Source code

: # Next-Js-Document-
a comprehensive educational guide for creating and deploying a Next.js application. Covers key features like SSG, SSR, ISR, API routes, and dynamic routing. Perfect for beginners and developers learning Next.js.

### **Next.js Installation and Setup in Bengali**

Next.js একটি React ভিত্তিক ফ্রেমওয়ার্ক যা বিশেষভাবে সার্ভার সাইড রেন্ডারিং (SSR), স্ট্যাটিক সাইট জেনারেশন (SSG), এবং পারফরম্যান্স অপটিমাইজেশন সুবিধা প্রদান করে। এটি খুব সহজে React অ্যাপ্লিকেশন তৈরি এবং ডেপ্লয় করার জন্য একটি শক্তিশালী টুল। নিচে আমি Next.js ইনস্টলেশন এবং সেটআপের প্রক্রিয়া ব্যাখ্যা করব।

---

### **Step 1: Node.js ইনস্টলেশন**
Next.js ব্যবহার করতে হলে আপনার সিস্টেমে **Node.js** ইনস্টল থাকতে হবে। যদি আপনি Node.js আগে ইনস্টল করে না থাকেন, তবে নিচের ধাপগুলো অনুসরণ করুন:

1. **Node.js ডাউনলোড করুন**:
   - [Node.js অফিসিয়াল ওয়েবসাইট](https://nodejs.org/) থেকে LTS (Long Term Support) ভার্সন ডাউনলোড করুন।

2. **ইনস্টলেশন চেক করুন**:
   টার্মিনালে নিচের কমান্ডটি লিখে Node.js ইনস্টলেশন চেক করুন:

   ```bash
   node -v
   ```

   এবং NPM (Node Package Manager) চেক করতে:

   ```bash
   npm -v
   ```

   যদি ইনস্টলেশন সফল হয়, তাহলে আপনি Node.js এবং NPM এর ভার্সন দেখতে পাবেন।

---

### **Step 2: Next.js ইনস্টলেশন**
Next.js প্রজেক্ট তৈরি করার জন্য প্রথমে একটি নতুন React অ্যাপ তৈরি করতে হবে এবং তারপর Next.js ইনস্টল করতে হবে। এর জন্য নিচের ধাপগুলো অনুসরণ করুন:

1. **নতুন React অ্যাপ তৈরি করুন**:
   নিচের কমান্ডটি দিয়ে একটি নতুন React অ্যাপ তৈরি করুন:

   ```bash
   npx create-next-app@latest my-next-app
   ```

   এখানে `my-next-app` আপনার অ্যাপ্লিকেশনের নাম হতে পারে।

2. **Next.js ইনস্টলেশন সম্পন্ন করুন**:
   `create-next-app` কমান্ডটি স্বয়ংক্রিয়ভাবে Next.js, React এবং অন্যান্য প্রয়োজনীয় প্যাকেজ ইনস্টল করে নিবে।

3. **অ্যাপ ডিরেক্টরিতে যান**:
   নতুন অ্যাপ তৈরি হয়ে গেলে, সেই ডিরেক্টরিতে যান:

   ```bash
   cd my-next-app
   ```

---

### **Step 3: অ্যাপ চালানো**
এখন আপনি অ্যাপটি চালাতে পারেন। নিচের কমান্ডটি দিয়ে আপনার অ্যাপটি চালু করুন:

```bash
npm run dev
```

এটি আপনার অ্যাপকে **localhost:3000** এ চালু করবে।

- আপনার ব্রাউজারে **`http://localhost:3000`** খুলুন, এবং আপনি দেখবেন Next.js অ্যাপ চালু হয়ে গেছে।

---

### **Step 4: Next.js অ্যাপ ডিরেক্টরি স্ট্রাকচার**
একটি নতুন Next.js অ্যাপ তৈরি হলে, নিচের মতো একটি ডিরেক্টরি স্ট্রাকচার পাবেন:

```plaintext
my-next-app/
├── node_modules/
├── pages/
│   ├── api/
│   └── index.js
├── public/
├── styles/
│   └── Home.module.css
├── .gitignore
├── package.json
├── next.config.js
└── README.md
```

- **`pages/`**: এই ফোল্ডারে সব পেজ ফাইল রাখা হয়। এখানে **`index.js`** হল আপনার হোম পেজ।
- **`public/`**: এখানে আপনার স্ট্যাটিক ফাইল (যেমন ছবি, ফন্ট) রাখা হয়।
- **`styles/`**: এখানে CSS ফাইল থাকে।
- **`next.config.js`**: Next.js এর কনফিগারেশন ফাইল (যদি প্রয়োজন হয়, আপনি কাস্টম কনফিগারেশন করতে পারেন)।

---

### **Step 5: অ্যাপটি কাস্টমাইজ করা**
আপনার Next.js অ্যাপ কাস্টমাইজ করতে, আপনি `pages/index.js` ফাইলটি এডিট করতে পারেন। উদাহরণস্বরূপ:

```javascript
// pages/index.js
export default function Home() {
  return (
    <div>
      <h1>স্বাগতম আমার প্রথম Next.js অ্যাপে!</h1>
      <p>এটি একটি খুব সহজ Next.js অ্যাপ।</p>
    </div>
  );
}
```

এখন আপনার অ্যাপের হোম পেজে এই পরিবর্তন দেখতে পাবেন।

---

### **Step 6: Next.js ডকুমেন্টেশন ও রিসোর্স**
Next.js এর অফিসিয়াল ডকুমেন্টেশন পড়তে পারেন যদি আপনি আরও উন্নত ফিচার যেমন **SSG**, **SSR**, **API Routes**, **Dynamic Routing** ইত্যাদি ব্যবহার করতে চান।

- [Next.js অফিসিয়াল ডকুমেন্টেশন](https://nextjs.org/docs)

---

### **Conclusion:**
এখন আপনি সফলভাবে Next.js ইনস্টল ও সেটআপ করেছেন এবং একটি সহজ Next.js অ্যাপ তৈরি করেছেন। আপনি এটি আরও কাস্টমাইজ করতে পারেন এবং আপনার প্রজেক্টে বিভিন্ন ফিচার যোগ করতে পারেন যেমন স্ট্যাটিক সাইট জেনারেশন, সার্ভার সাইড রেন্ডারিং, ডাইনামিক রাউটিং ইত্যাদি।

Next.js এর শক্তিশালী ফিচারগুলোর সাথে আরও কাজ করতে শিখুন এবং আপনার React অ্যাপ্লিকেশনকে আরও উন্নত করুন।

- WHAT TO WORK ON
Lines that contain "localhost" are the result; find them in the entries above and copy each one.

- ANSWER FOR THIS EXERCISE
এটি আপনার অ্যাপকে **localhost:3000** এ চালু করবে।
- আপনার ব্রাউজারে **`http://localhost:3000`** খুলুন, এবং আপনি দেখবেন Next.js অ্যাপ চালু হয়ে গেছে।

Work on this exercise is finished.